“Reports released today into the transmission of COVID-19 at the Grand Millennium and Grand Mercure hotels show the Government has been far too complacent,” says ACT Leader David Seymour.

“According to the KPMG report, Case B did not report for, or undergo all of their required testing.

“It should have been up to Government to ensure that workers were undergoing the tests they needed to. It relied on an honesty system instead of good record keeping.

“Claiming privacy concerns is not a good enough excuse. Parliament has given enormous powers to Government to act and keep New Zealanders safe from COVID. The Government should have waived privacy concerns for this reason, ACT has said all along, that one of the things the Government must do is become good at setting clear rules of the game.

“The reports are very clear that communications between Government agencies appear to be fragmented. That’s why ACT has been calling for a centralised Epidemic Response Unit since August.

“The Ministry of Health has said there are ‘barriers to accessing testing for nightshift workers at MIQ facilities, as tests are done during the day’.

“The Ministry knows staff are working around the clock. It seems incomprehensible that after months and months the Government hasn’t realised that the COVID-19 response is not business as usual.

“This is a failure of the Government across the board. It's more focused on the ideology or the institution doing the delivery than it is on the actual outcome for New Zealanders.

“Melbourne and Taiwan have shown us just how precarious our COVID-free status is. MIQ is where COVID would come from into our communities – we have to ensure a strong defence line. The buck stops with the Ministry of Health and the Minister on this.

“We should have had continuous improvement of our response in MIQ instead of patting ourselves on the back for a job well done, when that job was far from over.

“ACT has developed a plan for the immediate next steps of New Zealand’s response to COVID-19 and a longer term strategy for living in a progressively vaccinated world.

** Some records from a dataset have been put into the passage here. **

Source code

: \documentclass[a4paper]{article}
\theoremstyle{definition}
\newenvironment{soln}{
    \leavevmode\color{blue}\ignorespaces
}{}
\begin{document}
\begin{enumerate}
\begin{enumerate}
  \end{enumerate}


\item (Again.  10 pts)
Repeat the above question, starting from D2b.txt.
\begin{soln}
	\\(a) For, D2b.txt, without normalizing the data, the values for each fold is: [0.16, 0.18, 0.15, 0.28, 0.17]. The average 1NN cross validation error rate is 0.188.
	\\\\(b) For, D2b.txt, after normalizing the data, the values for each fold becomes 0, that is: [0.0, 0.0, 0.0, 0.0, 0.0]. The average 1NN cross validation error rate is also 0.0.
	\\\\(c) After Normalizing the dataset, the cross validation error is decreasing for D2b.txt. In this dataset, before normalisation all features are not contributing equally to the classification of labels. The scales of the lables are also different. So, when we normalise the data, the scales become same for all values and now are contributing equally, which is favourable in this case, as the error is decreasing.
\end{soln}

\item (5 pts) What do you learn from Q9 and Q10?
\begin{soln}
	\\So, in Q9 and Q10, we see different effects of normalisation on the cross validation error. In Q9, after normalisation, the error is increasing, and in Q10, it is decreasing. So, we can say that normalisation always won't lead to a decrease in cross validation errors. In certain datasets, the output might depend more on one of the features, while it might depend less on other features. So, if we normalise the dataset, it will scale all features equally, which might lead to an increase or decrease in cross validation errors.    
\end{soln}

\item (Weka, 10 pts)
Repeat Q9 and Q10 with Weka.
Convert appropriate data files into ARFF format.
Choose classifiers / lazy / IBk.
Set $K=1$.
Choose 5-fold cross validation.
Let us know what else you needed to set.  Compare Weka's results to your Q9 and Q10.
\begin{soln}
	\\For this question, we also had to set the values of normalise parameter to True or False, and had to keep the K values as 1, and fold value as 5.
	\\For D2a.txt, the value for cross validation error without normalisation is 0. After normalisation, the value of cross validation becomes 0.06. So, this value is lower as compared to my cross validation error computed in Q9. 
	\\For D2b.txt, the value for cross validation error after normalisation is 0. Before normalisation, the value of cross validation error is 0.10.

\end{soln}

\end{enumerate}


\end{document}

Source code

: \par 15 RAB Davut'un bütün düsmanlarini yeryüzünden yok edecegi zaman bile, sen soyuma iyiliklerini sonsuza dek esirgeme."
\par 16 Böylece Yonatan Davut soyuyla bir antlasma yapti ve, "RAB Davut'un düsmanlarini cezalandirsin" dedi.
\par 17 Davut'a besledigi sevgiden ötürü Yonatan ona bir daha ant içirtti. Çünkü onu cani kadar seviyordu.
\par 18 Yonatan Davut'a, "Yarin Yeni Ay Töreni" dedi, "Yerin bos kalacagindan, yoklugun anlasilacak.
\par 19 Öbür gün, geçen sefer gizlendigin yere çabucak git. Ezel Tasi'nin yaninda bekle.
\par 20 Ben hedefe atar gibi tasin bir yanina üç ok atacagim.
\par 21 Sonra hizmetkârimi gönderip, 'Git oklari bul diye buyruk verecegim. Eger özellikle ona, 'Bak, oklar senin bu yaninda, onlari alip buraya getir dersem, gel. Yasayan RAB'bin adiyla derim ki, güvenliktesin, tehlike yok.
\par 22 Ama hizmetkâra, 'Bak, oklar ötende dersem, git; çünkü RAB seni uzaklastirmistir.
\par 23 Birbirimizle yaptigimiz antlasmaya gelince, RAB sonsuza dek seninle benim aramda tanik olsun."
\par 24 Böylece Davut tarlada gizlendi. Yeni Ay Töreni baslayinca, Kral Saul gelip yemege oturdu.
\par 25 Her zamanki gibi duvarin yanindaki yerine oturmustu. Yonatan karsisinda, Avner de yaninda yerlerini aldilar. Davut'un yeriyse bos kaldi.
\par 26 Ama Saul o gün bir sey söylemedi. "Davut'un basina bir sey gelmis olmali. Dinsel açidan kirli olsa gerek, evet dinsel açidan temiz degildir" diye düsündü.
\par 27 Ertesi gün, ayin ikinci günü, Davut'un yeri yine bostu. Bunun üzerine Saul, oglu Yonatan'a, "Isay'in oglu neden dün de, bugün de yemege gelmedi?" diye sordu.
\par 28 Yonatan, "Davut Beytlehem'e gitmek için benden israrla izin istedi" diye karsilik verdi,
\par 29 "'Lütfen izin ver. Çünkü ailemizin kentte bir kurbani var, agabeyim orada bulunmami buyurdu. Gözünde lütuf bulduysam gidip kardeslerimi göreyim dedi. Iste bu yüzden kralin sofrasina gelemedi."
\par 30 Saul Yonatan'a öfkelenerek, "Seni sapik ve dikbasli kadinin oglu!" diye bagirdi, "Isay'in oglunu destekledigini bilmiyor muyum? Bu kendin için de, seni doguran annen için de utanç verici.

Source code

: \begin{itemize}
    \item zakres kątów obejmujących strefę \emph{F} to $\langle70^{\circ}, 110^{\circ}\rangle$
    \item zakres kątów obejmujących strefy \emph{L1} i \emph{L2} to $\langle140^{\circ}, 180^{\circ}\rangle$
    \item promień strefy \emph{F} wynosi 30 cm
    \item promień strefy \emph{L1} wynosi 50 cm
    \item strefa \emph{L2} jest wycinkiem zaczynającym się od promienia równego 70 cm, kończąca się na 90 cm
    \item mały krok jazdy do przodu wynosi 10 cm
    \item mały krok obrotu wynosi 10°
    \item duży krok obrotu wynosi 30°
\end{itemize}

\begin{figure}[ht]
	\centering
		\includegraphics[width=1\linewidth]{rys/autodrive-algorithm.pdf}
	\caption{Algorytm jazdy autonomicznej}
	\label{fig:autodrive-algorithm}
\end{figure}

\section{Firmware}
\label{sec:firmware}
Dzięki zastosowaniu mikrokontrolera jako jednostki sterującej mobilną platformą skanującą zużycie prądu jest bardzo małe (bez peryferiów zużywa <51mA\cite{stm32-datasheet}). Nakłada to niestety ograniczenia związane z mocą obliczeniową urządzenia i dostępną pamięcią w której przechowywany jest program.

“It is underpinned by five principles: government transparency; faster tech uptake; risk-proportionate responses; a culture of inviting criticism; and maximising human wellbeing.

“It also makes 15 policy recommendations, including:

  • Compulsory COVID-app use including Bluetooth functionality to improve contact tracing
  • Introduce daily PCR saliva testing and the use of Datamine’s ëlarm technology to the border and MIQ workforce to alert them to early signs of infection
  • An Epidemic Response Unit modelled off Taiwan’s Central Epidemic Command Centre to replace COVID-19 response leadership by the Ministry of Health
  • Reactivate Parliament’s Epidemic Response Committee

“Investigating and doing these things requires the Government being prepared to put the effort and resources into them.

“Whatever that resource may be, ACT’s view is the cost will be considerably less than further lockdowns caused by inadequate measures at the border, patchy contact tracing, and a slow vaccination roll-out.”